What is required:
Of all the lines in the records below, copy only those that contain the string "important".

(Saved entries)
-- Opening Marker --

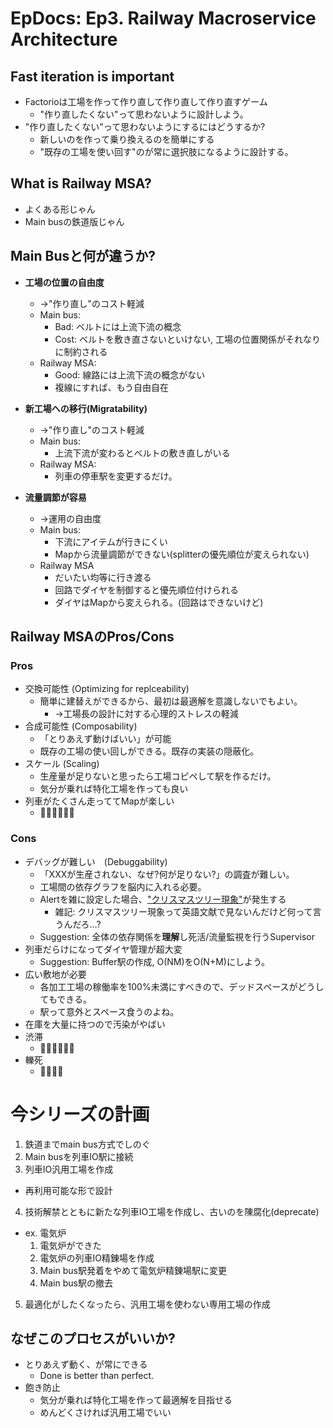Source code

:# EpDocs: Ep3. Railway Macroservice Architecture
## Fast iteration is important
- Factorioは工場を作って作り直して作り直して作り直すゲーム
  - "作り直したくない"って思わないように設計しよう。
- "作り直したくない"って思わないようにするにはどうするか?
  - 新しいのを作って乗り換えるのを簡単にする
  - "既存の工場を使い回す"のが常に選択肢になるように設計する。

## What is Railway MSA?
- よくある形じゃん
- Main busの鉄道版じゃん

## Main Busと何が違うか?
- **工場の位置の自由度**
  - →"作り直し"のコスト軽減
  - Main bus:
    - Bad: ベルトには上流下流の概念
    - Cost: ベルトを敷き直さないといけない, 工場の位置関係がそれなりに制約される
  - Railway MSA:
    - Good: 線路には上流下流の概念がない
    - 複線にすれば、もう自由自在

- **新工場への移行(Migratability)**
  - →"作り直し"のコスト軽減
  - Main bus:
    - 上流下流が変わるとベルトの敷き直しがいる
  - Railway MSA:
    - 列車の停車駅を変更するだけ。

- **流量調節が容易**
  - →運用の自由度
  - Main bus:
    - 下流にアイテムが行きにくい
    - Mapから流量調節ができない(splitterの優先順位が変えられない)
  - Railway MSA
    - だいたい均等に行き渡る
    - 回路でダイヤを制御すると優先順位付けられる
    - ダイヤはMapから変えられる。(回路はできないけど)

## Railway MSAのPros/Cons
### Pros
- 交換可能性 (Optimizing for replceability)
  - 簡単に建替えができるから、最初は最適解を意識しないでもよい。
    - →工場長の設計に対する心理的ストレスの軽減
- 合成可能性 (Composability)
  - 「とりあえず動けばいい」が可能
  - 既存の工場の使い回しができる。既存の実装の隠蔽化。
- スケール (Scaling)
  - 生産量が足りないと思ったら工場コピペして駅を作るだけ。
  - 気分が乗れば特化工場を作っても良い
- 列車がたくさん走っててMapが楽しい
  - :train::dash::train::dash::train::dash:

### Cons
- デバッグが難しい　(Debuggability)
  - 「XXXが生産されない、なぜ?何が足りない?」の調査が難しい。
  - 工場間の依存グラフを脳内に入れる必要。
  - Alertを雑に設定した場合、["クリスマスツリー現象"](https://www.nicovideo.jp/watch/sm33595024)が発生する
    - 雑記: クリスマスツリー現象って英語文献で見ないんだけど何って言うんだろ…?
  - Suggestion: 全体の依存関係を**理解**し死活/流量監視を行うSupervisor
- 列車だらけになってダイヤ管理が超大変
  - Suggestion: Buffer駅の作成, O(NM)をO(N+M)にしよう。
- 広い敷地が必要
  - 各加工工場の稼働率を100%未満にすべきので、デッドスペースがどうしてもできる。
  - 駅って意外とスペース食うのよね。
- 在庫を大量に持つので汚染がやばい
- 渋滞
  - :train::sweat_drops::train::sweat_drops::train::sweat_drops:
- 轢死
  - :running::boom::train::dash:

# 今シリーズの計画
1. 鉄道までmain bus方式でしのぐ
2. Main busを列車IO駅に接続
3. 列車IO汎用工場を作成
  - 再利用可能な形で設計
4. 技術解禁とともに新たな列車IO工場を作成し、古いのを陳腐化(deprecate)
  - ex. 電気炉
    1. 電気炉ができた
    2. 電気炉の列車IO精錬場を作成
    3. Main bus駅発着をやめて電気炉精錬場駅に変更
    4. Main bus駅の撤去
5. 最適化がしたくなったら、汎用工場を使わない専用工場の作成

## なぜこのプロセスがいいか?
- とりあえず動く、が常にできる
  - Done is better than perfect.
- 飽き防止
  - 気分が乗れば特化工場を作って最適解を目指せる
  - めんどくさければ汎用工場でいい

-- Closing Marker --
-- Opening Marker --

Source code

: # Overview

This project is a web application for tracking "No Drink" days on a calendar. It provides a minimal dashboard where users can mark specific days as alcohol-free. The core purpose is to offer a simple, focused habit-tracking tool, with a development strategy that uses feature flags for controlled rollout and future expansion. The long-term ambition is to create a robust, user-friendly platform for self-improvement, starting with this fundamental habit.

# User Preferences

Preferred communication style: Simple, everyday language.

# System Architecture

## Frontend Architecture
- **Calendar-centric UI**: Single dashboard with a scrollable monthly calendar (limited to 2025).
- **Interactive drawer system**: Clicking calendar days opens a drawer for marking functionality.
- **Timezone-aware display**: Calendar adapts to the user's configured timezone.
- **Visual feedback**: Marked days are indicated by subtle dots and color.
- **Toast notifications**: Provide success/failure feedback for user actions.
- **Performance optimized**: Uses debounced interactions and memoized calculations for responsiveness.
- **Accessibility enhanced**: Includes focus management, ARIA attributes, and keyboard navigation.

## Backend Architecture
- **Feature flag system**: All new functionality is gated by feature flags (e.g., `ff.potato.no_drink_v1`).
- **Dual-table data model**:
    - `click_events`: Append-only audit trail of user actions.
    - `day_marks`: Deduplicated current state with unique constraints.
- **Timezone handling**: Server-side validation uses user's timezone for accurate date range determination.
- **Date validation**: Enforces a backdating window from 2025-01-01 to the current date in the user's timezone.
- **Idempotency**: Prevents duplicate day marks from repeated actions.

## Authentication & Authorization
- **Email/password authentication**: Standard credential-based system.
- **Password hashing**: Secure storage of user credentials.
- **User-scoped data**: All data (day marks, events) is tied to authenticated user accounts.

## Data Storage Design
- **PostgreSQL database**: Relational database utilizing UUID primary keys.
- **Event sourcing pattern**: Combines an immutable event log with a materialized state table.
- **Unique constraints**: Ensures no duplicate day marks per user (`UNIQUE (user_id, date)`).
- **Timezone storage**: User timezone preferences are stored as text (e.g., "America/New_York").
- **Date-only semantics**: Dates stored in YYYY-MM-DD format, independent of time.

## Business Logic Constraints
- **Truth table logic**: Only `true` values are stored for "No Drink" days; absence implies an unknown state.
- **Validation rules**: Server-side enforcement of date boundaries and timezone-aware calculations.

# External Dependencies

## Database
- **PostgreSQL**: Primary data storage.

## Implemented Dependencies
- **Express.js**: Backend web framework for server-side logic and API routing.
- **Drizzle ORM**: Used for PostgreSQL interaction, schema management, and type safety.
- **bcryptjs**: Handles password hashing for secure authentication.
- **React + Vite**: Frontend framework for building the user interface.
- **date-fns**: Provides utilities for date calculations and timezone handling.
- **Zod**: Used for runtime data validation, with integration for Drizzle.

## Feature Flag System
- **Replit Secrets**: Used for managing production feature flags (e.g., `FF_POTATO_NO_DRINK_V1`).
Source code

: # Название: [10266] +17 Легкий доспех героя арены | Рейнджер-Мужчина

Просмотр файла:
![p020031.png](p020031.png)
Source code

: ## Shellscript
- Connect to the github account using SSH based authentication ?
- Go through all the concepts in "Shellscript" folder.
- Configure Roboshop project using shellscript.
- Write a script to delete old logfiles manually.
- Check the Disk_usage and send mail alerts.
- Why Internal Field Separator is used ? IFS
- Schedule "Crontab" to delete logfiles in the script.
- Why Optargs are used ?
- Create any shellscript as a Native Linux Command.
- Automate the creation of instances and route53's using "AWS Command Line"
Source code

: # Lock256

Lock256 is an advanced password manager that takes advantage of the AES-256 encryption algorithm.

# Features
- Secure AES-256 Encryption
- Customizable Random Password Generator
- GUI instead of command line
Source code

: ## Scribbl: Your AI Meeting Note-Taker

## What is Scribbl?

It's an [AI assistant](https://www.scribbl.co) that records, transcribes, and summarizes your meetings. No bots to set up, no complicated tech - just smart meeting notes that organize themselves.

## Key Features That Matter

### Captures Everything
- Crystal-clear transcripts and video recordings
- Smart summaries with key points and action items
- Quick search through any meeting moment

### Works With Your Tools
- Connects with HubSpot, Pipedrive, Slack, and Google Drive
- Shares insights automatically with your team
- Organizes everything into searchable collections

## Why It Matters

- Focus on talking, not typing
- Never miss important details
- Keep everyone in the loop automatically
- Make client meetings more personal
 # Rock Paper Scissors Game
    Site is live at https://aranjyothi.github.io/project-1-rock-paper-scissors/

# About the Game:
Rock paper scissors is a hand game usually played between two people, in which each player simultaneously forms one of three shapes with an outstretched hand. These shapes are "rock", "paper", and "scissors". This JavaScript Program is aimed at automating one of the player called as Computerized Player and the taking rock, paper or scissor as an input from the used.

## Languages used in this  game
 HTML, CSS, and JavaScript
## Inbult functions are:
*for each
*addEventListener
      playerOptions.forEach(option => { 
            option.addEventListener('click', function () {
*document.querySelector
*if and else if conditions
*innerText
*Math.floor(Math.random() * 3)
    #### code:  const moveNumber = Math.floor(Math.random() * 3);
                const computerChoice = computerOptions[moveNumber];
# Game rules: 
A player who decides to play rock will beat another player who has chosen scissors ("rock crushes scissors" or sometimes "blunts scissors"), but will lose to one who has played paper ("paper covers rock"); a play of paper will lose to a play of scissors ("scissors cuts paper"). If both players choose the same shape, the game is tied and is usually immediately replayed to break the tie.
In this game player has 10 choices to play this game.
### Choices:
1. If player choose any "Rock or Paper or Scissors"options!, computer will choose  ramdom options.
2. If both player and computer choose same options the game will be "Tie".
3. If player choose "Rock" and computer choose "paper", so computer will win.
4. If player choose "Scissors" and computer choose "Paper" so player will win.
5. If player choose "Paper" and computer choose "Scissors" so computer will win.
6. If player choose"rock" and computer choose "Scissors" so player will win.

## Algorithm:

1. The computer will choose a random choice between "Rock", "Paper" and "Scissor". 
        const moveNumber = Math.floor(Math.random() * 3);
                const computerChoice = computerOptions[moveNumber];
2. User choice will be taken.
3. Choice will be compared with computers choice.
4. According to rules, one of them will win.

-- Closing Marker --

Answer to the problem:
## Fast iteration is important
- Never miss important details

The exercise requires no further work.